Gu Long’s novel gets a second adaptation after 1977’s Death Duel with that film’s star taking the reigns as co-writer and director.

The tattooed-faced assassin Yen Shih-San has been traveling looking for the Third Master named Hsieh Shao-Feng. After a meeting with Shao-Feng’s betrothed Chiu-Ti, Yen meets with the Shao-Feng’s father, the leader of the clan. He has learned that Shao-Feng had been missing for over a month now and is believed to be dead. This angers Yen because he is dying and his final wish is to have a duel with the now late master of the martial world.

However, Shao-Feng is not dead. Grown tired of the martial life, he now lives as an errand boy in a local brother and goes by the name Useless Chi. When Chi saves a young worker, Hsiao-Li from some local thugs by taking their attack like nothing, Li suspects Chi may not be as “useless” as everyone else suspects. When Li and Chi decide to leave the brothel and return to Li’s small village, the brothel’s big boss decides to send his men to go after her. Led by Nameless, the assault is stopped by the visiting Yen, who decides to live the rest of his short life fighting for justice and trains Chi in his 13-Sword style. However, what will happen when he learns that his new protégé is actually the man he is destined to duel with?

In 1977, the Shaw Brothers adapted the novel “The Third Master’s Story” and created Death Duel, directed by Police Story villain Chor Yuen and starring Derek Yee as the Third Master with Ling Yun playing the assassin whose wish is to have a duel with the Third Master. Flash forward nearly three decades later and Yee now takes the reigns directing this remake with the help of producer and co-writer Tsui Hark, who has been on a bit of a resurgence of late. Updating the story a bit by revamping some of the major characters, this can actually said to be a worthy remake.

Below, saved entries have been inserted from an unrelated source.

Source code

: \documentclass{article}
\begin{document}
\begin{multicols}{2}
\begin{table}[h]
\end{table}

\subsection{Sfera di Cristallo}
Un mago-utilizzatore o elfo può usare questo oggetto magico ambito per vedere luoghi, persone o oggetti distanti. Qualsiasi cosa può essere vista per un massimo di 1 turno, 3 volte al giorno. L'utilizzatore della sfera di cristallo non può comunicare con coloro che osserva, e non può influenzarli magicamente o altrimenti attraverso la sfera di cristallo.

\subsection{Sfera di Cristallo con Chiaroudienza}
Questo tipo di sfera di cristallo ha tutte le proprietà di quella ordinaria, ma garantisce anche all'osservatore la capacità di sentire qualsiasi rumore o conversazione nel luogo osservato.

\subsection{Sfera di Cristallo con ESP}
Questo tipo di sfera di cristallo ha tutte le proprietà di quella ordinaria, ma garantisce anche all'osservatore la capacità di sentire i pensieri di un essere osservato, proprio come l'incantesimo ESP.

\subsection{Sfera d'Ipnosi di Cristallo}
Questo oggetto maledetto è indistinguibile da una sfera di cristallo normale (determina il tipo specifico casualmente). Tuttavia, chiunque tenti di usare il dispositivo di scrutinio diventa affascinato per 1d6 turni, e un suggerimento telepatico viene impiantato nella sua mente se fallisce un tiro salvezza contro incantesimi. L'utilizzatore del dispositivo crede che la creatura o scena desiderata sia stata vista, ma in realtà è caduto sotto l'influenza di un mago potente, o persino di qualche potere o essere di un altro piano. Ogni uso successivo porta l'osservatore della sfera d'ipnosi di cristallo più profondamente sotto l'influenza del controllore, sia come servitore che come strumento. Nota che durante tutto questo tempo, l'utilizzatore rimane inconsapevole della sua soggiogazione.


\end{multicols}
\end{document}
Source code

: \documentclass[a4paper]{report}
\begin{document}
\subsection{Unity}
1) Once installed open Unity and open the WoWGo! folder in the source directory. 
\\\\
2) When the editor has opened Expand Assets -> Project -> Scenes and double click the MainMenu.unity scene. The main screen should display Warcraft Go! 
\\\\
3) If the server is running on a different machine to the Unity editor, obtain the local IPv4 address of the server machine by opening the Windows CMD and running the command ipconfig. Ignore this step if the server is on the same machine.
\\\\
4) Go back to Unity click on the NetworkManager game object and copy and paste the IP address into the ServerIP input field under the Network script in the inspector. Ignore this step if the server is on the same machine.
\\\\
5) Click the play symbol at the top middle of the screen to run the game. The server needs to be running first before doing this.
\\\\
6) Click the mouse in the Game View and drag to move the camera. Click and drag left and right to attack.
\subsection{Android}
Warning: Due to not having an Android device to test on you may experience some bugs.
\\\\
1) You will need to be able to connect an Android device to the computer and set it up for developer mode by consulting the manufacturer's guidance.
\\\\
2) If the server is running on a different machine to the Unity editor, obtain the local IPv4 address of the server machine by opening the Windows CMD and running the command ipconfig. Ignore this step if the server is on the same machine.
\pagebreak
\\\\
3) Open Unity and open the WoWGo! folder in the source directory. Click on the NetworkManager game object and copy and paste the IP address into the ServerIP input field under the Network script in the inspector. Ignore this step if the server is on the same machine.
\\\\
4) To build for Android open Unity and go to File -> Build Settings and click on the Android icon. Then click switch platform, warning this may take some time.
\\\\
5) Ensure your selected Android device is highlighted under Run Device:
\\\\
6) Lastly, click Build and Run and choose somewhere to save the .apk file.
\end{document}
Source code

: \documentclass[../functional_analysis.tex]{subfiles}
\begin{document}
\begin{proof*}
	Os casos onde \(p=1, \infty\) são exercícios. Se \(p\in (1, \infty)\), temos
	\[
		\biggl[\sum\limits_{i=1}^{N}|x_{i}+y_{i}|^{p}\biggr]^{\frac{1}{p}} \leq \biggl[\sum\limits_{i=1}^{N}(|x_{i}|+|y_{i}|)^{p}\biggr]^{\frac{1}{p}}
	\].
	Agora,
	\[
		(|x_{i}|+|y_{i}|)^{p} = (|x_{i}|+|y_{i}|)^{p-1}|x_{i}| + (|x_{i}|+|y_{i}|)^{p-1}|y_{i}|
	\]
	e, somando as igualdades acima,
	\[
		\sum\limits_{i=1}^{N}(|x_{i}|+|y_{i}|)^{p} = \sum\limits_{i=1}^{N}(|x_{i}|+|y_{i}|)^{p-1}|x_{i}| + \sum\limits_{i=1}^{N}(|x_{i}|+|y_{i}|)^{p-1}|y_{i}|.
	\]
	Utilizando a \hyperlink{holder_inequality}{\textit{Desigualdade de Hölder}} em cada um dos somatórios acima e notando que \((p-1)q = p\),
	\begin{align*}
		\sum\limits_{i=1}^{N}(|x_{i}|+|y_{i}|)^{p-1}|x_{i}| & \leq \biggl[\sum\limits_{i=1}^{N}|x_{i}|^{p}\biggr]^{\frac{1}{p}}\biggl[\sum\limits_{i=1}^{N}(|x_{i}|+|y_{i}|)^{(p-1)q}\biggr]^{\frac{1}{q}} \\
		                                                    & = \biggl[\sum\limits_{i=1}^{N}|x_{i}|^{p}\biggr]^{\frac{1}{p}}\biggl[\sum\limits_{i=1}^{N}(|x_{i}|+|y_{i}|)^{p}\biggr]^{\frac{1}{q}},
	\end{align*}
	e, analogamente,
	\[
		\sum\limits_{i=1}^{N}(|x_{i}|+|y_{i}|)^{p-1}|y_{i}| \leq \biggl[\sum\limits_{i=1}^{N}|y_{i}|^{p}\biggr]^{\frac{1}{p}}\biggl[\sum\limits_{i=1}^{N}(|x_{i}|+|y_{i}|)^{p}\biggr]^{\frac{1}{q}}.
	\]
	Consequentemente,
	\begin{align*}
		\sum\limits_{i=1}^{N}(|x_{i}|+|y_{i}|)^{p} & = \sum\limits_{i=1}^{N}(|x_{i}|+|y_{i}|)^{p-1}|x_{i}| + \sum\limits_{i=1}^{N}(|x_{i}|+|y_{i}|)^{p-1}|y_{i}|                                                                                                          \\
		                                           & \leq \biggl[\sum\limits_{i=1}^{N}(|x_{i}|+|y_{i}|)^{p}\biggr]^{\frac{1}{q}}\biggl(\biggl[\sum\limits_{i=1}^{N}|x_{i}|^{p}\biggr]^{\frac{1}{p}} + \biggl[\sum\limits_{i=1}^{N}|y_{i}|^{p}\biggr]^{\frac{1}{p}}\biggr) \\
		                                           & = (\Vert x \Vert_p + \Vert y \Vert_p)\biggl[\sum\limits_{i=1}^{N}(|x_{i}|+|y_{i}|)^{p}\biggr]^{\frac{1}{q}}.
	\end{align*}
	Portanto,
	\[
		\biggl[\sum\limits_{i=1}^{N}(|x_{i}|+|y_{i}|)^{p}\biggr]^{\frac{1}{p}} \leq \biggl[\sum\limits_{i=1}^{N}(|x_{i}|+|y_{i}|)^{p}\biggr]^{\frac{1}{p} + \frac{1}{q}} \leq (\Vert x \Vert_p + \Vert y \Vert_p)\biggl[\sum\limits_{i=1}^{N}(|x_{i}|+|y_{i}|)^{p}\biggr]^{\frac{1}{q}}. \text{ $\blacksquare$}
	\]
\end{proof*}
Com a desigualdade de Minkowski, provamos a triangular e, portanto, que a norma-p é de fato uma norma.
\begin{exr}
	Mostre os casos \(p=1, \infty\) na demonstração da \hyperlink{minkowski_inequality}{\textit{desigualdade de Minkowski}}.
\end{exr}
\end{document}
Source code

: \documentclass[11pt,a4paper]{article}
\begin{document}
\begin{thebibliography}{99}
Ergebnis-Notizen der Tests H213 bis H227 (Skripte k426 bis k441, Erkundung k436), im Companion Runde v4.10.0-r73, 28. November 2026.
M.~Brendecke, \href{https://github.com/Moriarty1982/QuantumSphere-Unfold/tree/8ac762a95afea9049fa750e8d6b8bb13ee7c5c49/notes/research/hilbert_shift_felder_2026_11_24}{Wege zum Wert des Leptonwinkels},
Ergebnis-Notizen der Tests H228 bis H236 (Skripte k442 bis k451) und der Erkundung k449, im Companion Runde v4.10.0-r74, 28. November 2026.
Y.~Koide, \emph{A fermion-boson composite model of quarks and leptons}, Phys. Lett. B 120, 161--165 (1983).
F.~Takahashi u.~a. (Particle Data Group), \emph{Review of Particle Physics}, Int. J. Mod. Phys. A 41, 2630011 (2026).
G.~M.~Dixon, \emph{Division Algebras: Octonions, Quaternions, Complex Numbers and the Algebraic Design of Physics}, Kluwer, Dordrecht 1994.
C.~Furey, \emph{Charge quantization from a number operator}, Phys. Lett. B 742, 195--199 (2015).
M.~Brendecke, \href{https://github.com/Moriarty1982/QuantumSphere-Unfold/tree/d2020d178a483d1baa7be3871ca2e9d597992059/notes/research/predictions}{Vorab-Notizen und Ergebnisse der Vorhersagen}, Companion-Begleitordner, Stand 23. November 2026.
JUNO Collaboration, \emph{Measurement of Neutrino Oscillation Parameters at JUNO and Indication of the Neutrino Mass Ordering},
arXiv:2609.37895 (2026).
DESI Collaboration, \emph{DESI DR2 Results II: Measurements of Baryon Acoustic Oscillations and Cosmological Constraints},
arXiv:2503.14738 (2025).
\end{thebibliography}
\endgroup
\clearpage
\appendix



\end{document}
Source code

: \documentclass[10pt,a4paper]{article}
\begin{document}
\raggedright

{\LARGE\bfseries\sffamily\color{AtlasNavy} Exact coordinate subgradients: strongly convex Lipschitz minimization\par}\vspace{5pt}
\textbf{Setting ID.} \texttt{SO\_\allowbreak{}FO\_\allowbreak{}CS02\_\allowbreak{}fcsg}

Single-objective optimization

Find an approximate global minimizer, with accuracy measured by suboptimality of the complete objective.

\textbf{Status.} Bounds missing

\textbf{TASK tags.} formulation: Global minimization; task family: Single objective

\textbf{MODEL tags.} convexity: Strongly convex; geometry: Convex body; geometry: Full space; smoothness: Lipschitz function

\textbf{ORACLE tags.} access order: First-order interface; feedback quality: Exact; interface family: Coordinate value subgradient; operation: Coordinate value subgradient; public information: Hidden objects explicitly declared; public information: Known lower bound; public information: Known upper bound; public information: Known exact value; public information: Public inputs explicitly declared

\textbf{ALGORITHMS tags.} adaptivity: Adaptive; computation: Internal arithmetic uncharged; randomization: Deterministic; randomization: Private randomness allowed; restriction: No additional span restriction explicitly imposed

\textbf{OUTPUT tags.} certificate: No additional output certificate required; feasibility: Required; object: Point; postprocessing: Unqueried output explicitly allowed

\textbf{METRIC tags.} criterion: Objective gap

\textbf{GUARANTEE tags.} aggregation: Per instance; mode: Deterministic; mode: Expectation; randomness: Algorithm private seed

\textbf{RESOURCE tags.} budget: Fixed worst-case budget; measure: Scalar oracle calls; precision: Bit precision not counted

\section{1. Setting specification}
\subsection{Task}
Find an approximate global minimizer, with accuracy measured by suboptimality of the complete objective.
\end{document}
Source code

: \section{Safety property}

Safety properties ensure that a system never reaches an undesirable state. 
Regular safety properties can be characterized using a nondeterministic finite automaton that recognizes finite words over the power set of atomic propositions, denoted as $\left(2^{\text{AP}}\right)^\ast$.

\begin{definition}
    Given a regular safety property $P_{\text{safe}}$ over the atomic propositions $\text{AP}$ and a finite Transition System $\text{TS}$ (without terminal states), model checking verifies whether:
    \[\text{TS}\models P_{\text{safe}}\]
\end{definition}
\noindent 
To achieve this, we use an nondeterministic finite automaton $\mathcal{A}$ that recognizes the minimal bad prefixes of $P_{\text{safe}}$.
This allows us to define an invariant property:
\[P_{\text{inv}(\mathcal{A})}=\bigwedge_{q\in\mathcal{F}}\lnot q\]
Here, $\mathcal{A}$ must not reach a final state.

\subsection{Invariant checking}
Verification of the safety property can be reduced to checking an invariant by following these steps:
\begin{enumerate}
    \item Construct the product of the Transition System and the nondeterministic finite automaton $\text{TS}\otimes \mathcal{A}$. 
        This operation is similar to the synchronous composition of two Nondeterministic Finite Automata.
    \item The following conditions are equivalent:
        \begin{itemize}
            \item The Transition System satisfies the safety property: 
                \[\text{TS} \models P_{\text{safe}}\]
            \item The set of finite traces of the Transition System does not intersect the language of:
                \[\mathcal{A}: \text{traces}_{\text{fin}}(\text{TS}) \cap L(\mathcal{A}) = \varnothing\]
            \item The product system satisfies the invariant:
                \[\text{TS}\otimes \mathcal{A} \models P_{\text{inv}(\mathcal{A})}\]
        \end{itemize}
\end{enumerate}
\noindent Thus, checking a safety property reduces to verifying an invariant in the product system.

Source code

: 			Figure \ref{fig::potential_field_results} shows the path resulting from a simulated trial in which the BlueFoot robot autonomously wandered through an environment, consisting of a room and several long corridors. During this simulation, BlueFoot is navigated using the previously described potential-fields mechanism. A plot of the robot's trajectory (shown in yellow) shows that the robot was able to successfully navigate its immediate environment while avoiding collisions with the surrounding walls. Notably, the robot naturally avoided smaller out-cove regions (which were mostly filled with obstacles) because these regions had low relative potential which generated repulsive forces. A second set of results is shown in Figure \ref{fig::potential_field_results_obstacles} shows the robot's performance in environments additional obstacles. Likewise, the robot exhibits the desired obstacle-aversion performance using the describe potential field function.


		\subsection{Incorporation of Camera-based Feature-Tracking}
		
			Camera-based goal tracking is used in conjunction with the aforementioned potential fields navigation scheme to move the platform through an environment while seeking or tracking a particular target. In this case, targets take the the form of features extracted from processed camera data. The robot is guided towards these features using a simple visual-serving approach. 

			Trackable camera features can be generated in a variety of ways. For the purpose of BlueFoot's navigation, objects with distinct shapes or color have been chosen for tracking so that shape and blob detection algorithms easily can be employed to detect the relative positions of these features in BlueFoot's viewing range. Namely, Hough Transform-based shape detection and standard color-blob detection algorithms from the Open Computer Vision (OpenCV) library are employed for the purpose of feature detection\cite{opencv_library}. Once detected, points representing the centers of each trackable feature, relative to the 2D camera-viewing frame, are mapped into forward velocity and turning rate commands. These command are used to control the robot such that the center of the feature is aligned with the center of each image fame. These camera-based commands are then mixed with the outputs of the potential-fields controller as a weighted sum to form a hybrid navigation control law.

Replacing Yee is Kenny Lin, who brings in a more rugged look in the role of brothel worker Useless Chi, who is actually the long lost Third Master who just wants to grow a hermatic life because he no longer wants to be a part of the martial world. However, it is his destiny and eventually, he will have to face his past to move on towards his future. The other major character is the reformed assassin Yen Shih-San, now played with Peter Ho. Ho sports an intriguing look, with what is revealed to be a tattooed face that makes him look like a zombie and may come off as a villain based on his looks. However, he truly brings something more to the table, even having a cute scene with some local village kids that show that Yen isn’t completely a bad guy.

The action choreography by Yuen Bun and Dion Lam is that of the typical wuxia pian. There are loads of slashing and flying and for this film, it works quite well. Even with the intricate plot twists thrown in, they set up some pretty good action scenes that all culminate in an exhilarating final duel between Ho and Lin for this brand of film.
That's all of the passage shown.